* **Work task**
Of the entries below, return exactly those lines that fall between the one containing "In this paper" and the one containing "The TTT system", the two end lines included.

(Saved data entries)
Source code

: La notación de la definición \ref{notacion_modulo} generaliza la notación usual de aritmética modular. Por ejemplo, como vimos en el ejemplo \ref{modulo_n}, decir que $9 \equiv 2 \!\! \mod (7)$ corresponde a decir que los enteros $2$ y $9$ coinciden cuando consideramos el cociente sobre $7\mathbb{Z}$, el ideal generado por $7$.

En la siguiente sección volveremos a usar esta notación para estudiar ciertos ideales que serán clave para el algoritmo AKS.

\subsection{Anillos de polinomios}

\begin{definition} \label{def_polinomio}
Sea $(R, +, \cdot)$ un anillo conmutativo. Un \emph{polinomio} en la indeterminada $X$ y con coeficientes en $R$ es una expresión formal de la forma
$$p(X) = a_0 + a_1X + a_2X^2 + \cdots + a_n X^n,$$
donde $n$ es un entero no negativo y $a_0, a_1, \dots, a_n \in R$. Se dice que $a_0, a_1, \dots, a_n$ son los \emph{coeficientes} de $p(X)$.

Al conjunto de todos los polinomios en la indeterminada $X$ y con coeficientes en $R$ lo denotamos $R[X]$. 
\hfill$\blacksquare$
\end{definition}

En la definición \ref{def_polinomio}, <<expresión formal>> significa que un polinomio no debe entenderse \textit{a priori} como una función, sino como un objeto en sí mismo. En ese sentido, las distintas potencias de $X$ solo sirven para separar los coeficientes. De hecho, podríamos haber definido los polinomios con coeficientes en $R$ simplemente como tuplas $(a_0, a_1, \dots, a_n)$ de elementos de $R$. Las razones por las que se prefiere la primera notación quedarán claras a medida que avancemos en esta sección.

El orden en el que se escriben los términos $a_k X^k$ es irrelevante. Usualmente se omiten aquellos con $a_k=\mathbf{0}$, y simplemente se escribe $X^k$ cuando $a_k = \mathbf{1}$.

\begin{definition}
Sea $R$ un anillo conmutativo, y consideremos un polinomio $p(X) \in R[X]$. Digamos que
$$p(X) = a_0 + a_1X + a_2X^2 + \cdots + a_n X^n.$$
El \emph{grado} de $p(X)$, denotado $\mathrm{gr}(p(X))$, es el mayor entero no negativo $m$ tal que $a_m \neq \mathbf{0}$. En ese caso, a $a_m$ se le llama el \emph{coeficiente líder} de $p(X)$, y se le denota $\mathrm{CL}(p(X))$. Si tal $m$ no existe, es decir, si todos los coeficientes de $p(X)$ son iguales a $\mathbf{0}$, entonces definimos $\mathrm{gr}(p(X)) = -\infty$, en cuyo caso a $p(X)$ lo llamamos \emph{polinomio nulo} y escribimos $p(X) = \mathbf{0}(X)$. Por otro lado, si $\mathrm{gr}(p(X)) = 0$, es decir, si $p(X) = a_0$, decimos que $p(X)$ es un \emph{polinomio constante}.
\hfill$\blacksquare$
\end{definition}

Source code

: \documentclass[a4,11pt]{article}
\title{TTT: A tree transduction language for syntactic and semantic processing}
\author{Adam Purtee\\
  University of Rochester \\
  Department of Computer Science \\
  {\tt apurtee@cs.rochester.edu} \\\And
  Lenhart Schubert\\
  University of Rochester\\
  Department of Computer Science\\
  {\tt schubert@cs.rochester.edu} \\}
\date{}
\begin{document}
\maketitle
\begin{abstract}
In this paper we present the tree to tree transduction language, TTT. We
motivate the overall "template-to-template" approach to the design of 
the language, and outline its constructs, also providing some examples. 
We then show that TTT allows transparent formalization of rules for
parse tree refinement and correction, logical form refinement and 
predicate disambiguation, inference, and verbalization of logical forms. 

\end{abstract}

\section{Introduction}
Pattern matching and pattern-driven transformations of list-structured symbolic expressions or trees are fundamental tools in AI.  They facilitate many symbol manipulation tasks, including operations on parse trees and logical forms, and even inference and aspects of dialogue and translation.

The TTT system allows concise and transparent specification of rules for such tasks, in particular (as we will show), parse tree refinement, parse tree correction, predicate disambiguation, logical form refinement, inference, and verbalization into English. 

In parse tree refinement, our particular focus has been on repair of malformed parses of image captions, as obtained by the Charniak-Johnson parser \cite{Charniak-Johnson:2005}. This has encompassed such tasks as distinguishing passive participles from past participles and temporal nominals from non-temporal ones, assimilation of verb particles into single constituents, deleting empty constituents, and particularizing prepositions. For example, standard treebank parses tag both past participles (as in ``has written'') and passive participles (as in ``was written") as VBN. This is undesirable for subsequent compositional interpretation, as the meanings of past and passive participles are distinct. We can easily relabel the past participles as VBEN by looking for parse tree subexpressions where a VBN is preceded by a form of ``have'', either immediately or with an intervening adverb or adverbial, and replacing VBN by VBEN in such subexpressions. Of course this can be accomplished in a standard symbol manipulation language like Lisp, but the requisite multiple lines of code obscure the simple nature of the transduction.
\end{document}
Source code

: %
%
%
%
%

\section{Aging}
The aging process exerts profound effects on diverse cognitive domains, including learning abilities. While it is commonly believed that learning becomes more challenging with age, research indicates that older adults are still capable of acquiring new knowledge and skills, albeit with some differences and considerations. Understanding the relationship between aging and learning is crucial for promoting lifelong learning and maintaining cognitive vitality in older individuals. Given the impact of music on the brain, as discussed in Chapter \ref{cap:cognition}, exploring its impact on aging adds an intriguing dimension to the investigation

* **Your solution**
In this paper we present the tree to tree transduction language, TTT. We
motivate the overall "template-to-template" approach to the design of 
the language, and outline its constructs, also providing some examples. 
We then show that TTT allows transparent formalization of rules for
parse tree refinement and correction, logical form refinement and 
predicate disambiguation, inference, and verbalization of logical forms. 

\end{abstract}

\section{Introduction}
Pattern matching and pattern-driven transformations of list-structured symbolic expressions or trees are fundamental tools in AI.  They facilitate many symbol manipulation tasks, including operations on parse trees and logical forms, and even inference and aspects of dialogue and translation.

The TTT system allows concise and transparent specification of rules for such tasks, in particular (as we will show), parse tree refinement, parse tree correction, predicate disambiguation, logical form refinement, inference, and verbalization into English. 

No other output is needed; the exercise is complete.